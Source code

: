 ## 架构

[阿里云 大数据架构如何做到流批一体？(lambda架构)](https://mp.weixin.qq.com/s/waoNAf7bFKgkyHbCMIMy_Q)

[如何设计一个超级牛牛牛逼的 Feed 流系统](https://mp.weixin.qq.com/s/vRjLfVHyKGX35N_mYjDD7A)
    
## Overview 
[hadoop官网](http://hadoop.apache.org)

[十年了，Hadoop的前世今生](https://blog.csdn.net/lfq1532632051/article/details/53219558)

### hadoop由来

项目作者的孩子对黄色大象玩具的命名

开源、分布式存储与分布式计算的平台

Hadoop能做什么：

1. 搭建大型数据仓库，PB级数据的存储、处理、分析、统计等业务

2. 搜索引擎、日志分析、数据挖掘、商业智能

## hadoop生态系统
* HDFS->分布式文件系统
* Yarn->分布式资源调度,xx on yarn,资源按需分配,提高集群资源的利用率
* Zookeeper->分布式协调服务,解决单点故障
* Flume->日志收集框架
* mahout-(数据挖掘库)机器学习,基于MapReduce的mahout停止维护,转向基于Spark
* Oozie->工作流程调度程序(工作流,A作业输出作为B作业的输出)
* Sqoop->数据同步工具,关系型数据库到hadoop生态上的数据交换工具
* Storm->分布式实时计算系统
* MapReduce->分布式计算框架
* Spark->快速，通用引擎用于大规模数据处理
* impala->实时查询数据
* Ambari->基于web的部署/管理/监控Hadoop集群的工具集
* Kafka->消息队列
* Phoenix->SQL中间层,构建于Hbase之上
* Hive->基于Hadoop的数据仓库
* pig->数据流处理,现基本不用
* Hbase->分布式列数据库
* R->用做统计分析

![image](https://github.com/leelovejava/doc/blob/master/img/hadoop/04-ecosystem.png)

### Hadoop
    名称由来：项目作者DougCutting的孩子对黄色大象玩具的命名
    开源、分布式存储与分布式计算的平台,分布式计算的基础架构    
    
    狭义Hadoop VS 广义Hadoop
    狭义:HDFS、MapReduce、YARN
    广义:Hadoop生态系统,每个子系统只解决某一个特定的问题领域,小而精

********************

_EXERCISE AIM_: Copy exactly the lines running from the one that contains "### hadoop由来" to the end of the material, both ends included.

_WRITTEN ANSWER_:
### hadoop由来

项目作者的孩子对黄色大象玩具的命名

开源、分布式存储与分布式计算的平台

Hadoop能做什么：

1. 搭建大型数据仓库，PB级数据的存储、处理、分析、统计等业务

2. 搜索引擎、日志分析、数据挖掘、商业智能

## hadoop生态系统
* HDFS->分布式文件系统
* Yarn->分布式资源调度,xx on yarn,资源按需分配,提高集群资源的利用率
* Zookeeper->分布式协调服务,解决单点故障
* Flume->日志收集框架
* mahout-(数据挖掘库)机器学习,基于MapReduce的mahout停止维护,转向基于Spark
* Oozie->工作流程调度程序(工作流,A作业输出作为B作业的输出)
* Sqoop->数据同步工具,关系型数据库到hadoop生态上的数据交换工具
* Storm->分布式实时计算系统
* MapReduce->分布式计算框架
* Spark->快速，通用引擎用于大规模数据处理
* impala->实时查询数据
* Ambari->基于web的部署/管理/监控Hadoop集群的工具集
* Kafka->消息队列
* Phoenix->SQL中间层,构建于Hbase之上
* Hive->基于Hadoop的数据仓库
* pig->数据流处理,现基本不用
* Hbase->分布式列数据库
* R->用做统计分析

![image](https://github.com/leelovejava/doc/blob/master/img/hadoop/04-ecosystem.png)

### Hadoop
    名称由来：项目作者DougCutting的孩子对黄色大象玩具的命名
    开源、分布式存储与分布式计算的平台,分布式计算的基础架构    
    
    狭义Hadoop VS 广义Hadoop
    狭义:HDFS、MapReduce、YARN
    广义:Hadoop生态系统,每个子系统只解决某一个特定的问题领域,小而精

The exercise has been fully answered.